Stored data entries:
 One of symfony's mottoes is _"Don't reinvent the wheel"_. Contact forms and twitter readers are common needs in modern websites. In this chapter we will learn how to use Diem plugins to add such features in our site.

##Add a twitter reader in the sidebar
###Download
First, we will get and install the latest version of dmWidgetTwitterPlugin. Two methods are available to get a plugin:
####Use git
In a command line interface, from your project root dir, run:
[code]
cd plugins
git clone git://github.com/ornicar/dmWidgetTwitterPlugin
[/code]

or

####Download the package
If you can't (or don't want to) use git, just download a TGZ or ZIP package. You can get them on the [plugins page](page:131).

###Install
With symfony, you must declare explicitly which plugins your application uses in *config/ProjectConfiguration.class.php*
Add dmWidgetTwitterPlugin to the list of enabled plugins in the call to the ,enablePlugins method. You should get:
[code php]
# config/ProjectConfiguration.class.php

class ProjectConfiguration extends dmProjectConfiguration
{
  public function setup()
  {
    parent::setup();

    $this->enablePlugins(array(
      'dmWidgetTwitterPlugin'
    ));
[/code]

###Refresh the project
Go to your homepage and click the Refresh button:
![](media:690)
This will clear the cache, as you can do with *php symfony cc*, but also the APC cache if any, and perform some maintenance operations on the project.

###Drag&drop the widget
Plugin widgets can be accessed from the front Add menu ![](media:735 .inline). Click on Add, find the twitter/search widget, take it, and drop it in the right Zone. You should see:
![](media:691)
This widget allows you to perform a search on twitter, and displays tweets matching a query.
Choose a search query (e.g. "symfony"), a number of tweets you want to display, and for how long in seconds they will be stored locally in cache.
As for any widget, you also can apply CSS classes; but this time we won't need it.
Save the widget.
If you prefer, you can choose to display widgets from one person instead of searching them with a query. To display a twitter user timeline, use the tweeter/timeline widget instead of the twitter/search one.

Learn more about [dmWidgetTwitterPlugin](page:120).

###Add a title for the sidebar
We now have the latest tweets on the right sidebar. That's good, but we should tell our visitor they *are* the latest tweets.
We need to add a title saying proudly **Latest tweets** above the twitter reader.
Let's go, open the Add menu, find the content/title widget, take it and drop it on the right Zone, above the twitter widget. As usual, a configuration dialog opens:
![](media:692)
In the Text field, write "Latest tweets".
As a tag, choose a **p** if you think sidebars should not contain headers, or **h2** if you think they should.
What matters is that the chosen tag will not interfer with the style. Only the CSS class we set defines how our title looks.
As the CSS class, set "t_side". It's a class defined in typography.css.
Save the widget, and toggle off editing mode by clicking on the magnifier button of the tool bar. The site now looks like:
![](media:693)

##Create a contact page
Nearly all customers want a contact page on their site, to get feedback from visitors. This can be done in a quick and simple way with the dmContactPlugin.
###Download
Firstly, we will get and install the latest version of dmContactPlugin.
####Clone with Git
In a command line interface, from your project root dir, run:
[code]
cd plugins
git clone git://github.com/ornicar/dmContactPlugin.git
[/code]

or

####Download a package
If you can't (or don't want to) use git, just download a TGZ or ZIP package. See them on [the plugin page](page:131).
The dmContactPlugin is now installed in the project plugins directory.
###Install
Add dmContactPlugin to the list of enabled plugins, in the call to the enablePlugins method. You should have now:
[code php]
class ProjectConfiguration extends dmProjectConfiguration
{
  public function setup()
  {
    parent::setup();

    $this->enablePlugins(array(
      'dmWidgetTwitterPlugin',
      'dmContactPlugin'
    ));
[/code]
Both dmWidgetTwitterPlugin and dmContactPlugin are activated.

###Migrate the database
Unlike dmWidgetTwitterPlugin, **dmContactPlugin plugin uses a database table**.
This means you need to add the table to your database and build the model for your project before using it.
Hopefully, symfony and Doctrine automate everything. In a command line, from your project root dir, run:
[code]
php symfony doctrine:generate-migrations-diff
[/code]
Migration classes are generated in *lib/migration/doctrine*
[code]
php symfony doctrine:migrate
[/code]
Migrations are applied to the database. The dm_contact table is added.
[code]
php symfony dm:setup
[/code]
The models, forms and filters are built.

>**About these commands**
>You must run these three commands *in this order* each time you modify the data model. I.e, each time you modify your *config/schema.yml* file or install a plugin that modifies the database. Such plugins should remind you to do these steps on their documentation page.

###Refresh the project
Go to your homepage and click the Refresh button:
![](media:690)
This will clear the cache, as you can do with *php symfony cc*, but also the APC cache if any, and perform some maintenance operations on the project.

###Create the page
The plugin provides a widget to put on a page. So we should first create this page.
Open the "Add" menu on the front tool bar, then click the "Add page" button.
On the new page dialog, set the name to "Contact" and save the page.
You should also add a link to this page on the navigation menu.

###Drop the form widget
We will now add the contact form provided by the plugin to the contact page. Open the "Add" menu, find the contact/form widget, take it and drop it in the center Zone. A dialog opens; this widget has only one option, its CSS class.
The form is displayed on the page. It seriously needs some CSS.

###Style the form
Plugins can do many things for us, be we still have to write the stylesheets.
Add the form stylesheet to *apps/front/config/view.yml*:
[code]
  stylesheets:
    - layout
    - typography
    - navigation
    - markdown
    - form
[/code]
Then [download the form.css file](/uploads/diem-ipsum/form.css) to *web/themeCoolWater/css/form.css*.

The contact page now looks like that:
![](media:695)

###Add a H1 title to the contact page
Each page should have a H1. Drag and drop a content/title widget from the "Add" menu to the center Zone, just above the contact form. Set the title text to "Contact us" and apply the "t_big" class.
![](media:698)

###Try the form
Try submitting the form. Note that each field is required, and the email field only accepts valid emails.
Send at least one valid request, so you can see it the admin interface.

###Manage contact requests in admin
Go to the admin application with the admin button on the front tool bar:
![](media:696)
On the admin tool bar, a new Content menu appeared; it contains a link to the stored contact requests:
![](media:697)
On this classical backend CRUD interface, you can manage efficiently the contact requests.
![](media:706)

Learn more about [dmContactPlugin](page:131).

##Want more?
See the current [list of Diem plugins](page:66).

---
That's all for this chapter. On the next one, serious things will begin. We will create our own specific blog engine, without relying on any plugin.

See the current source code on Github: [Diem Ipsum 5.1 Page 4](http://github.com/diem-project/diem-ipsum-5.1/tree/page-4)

Exercise instructions:
Copy the data exactly. Leave nothing out.

Exercise output:
 One of symfony's mottoes is _"Don't reinvent the wheel"_. Contact forms and twitter readers are common needs in modern websites. In this chapter we will learn how to use Diem plugins to add such features in our site.

##Add a twitter reader in the sidebar
###Download
First, we will get and install the latest version of dmWidgetTwitterPlugin. Two methods are available to get a plugin:
####Use git
In a command line interface, from your project root dir, run:
[code]
cd plugins
git clone git://github.com/ornicar/dmWidgetTwitterPlugin
[/code]

or

####Download the package
If you can't (or don't want to) use git, just download a TGZ or ZIP package. You can get them on the [plugins page](page:131).

###Install
With symfony, you must declare explicitly which plugins your application uses in *config/ProjectConfiguration.class.php*
Add dmWidgetTwitterPlugin to the list of enabled plugins in the call to the ,enablePlugins method. You should get:
[code php]
# config/ProjectConfiguration.class.php

class ProjectConfiguration extends dmProjectConfiguration
{
  public function setup()
  {
    parent::setup();

    $this->enablePlugins(array(
      'dmWidgetTwitterPlugin'
    ));
[/code]

###Refresh the project
Go to your homepage and click the Refresh button:
![](media:690)
This will clear the cache, as you can do with *php symfony cc*, but also the APC cache if any, and perform some maintenance operations on the project.

###Drag&drop the widget
Plugin widgets can be accessed from the front Add menu ![](media:735 .inline). Click on Add, find the twitter/search widget, take it, and drop it in the right Zone. You should see:
![](media:691)
This widget allows you to perform a search on twitter, and displays tweets matching a query.
Choose a search query (e.g. "symfony"), a number of tweets you want to display, and for how long in seconds they will be stored locally in cache.
As for any widget, you also can apply CSS classes; but this time we won't need it.
Save the widget.
If you prefer, you can choose to display widgets from one person instead of searching them with a query. To display a twitter user timeline, use the tweeter/timeline widget instead of the twitter/search one.

Learn more about [dmWidgetTwitterPlugin](page:120).

###Add a title for the sidebar
We now have the latest tweets on the right sidebar. That's good, but we should tell our visitor they *are* the latest tweets.
We need to add a title saying proudly **Latest tweets** above the twitter reader.
Let's go, open the Add menu, find the content/title widget, take it and drop it on the right Zone, above the twitter widget. As usual, a configuration dialog opens:
![](media:692)
In the Text field, write "Latest tweets".
As a tag, choose a **p** if you think sidebars should not contain headers, or **h2** if you think they should.
What matters is that the chosen tag will not interfer with the style. Only the CSS class we set defines how our title looks.
As the CSS class, set "t_side". It's a class defined in typography.css.
Save the widget, and toggle off editing mode by clicking on the magnifier button of the tool bar. The site now looks like:
![](media:693)

##Create a contact page
Nearly all customers want a contact page on their site, to get feedback from visitors. This can be done in a quick and simple way with the dmContactPlugin.
###Download
Firstly, we will get and install the latest version of dmContactPlugin.
####Clone with Git
In a command line interface, from your project root dir, run:
[code]
cd plugins
git clone git://github.com/ornicar/dmContactPlugin.git
[/code]

or

####Download a package
If you can't (or don't want to) use git, just download a TGZ or ZIP package. See them on [the plugin page](page:131).
The dmContactPlugin is now installed in the project plugins directory.
###Install
Add dmContactPlugin to the list of enabled plugins, in the call to the enablePlugins method. You should have now:
[code php]
class ProjectConfiguration extends dmProjectConfiguration
{
  public function setup()
  {
    parent::setup();

    $this->enablePlugins(array(
      'dmWidgetTwitterPlugin',
      'dmContactPlugin'
    ));
[/code]
Both dmWidgetTwitterPlugin and dmContactPlugin are activated.

###Migrate the database
Unlike dmWidgetTwitterPlugin, **dmContactPlugin plugin uses a database table**.
This means you need to add the table to your database and build the model for your project before using it.
Hopefully, symfony and Doctrine automate everything. In a command line, from your project root dir, run:
[code]
php symfony doctrine:generate-migrations-diff
[/code]
Migration classes are generated in *lib/migration/doctrine*
[code]
php symfony doctrine:migrate
[/code]
Migrations are applied to the database. The dm_contact table is added.
[code]
php symfony dm:setup
[/code]
The models, forms and filters are built.

>**About these commands**
>You must run these three commands *in this order* each time you modify the data model. I.e, each time you modify your *config/schema.yml* file or install a plugin that modifies the database. Such plugins should remind you to do these steps on their documentation page.

###Refresh the project
Go to your homepage and click the Refresh button:
![](media:690)
This will clear the cache, as you can do with *php symfony cc*, but also the APC cache if any, and perform some maintenance operations on the project.

###Create the page
The plugin provides a widget to put on a page. So we should first create this page.
Open the "Add" menu on the front tool bar, then click the "Add page" button.
On the new page dialog, set the name to "Contact" and save the page.
You should also add a link to this page on the navigation menu.

###Drop the form widget
We will now add the contact form provided by the plugin to the contact page. Open the "Add" menu, find the contact/form widget, take it and drop it in the center Zone. A dialog opens; this widget has only one option, its CSS class.
The form is displayed on the page. It seriously needs some CSS.

###Style the form
Plugins can do many things for us, be we still have to write the stylesheets.
Add the form stylesheet to *apps/front/config/view.yml*:
[code]
  stylesheets:
    - layout
    - typography
    - navigation
    - markdown
    - form
[/code]
Then [download the form.css file](/uploads/diem-ipsum/form.css) to *web/themeCoolWater/css/form.css*.

The contact page now looks like that:
![](media:695)

###Add a H1 title to the contact page
Each page should have a H1. Drag and drop a content/title widget from the "Add" menu to the center Zone, just above the contact form. Set the title text to "Contact us" and apply the "t_big" class.
![](media:698)

###Try the form
Try submitting the form. Note that each field is required, and the email field only accepts valid emails.
Send at least one valid request, so you can see it the admin interface.

###Manage contact requests in admin
Go to the admin application with the admin button on the front tool bar:
![](media:696)
On the admin tool bar, a new Content menu appeared; it contains a link to the stored contact requests:
![](media:697)
On this classical backend CRUD interface, you can manage efficiently the contact requests.
![](media:706)

Learn more about [dmContactPlugin](page:131).

##Want more?
See the current [list of Diem plugins](page:66).

---
That's all for this chapter. On the next one, serious things will begin. We will create our own specific blog engine, without relying on any plugin.

See the current source code on Github: [Diem Ipsum 5.1 Page 4](http://github.com/diem-project/diem-ipsum-5.1/tree/page-4)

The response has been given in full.